_TASK INSTRUCTIONS_. With all pictures excluded, restate the records that follow exactly as written.

_DATA SHOWN_.
****
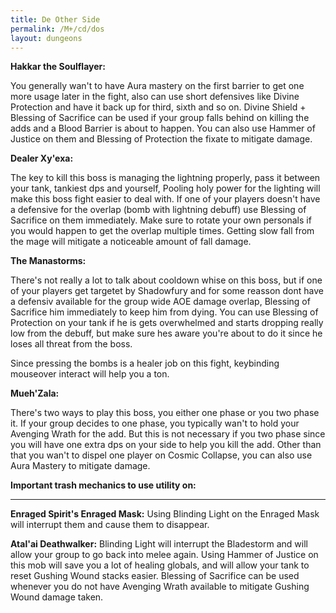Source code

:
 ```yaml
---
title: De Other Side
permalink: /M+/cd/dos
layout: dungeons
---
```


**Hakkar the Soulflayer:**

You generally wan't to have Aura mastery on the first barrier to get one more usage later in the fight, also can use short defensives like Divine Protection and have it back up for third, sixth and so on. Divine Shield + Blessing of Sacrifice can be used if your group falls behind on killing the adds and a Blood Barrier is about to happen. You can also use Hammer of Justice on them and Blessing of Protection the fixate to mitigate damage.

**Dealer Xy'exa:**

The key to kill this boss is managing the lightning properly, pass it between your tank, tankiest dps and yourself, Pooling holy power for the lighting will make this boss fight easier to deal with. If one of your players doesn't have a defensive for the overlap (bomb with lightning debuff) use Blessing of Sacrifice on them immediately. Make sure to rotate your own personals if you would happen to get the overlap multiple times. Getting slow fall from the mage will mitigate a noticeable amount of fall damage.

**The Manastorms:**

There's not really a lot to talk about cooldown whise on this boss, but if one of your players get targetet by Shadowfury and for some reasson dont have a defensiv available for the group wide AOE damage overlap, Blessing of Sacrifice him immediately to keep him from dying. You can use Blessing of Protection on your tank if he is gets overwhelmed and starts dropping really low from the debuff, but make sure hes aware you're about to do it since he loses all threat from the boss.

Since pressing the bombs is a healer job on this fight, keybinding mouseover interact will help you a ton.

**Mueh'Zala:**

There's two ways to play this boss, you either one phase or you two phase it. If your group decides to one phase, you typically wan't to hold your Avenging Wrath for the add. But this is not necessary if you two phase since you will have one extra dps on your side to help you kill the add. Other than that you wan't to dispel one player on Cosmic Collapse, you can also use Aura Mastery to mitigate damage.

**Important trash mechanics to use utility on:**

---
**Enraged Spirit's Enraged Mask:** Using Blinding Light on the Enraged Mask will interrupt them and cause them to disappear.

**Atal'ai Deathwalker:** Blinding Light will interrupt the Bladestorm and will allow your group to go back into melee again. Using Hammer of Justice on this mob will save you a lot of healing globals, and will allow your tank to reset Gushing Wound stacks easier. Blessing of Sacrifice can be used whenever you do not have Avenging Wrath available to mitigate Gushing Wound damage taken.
****
_OUTPUT FOR THIS EXERCISE_.
Source code

:
 ```yaml
---
title: De Other Side
permalink: /M+/cd/dos
layout: dungeons
---
```


**Hakkar the Soulflayer:**

You generally wan't to have Aura mastery on the first barrier to get one more usage later in the fight, also can use short defensives like Divine Protection and have it back up for third, sixth and so on. Divine Shield + Blessing of Sacrifice can be used if your group falls behind on killing the adds and a Blood Barrier is about to happen. You can also use Hammer of Justice on them and Blessing of Protection the fixate to mitigate damage.

**Dealer Xy'exa:**

The key to kill this boss is managing the lightning properly, pass it between your tank, tankiest dps and yourself, Pooling holy power for the lighting will make this boss fight easier to deal with. If one of your players doesn't have a defensive for the overlap (bomb with lightning debuff) use Blessing of Sacrifice on them immediately. Make sure to rotate your own personals if you would happen to get the overlap multiple times. Getting slow fall from the mage will mitigate a noticeable amount of fall damage.

**The Manastorms:**

There's not really a lot to talk about cooldown whise on this boss, but if one of your players get targetet by Shadowfury and for some reasson dont have a defensiv available for the group wide AOE damage overlap, Blessing of Sacrifice him immediately to keep him from dying. You can use Blessing of Protection on your tank if he is gets overwhelmed and starts dropping really low from the debuff, but make sure hes aware you're about to do it since he loses all threat from the boss.

Since pressing the bombs is a healer job on this fight, keybinding mouseover interact will help you a ton.

**Mueh'Zala:**

There's two ways to play this boss, you either one phase or you two phase it. If your group decides to one phase, you typically wan't to hold your Avenging Wrath for the add. But this is not necessary if you two phase since you will have one extra dps on your side to help you kill the add. Other than that you wan't to dispel one player on Cosmic Collapse, you can also use Aura Mastery to mitigate damage.

**Important trash mechanics to use utility on:**

---
**Enraged Spirit's Enraged Mask:** Using Blinding Light on the Enraged Mask will interrupt them and cause them to disappear.

**Atal'ai Deathwalker:** Blinding Light will interrupt the Bladestorm and will allow your group to go back into melee again. Using Hammer of Justice on this mob will save you a lot of healing globals, and will allow your tank to reset Gushing Wound stacks easier. Blessing of Sacrifice can be used whenever you do not have Avenging Wrath available to mitigate Gushing Wound damage taken.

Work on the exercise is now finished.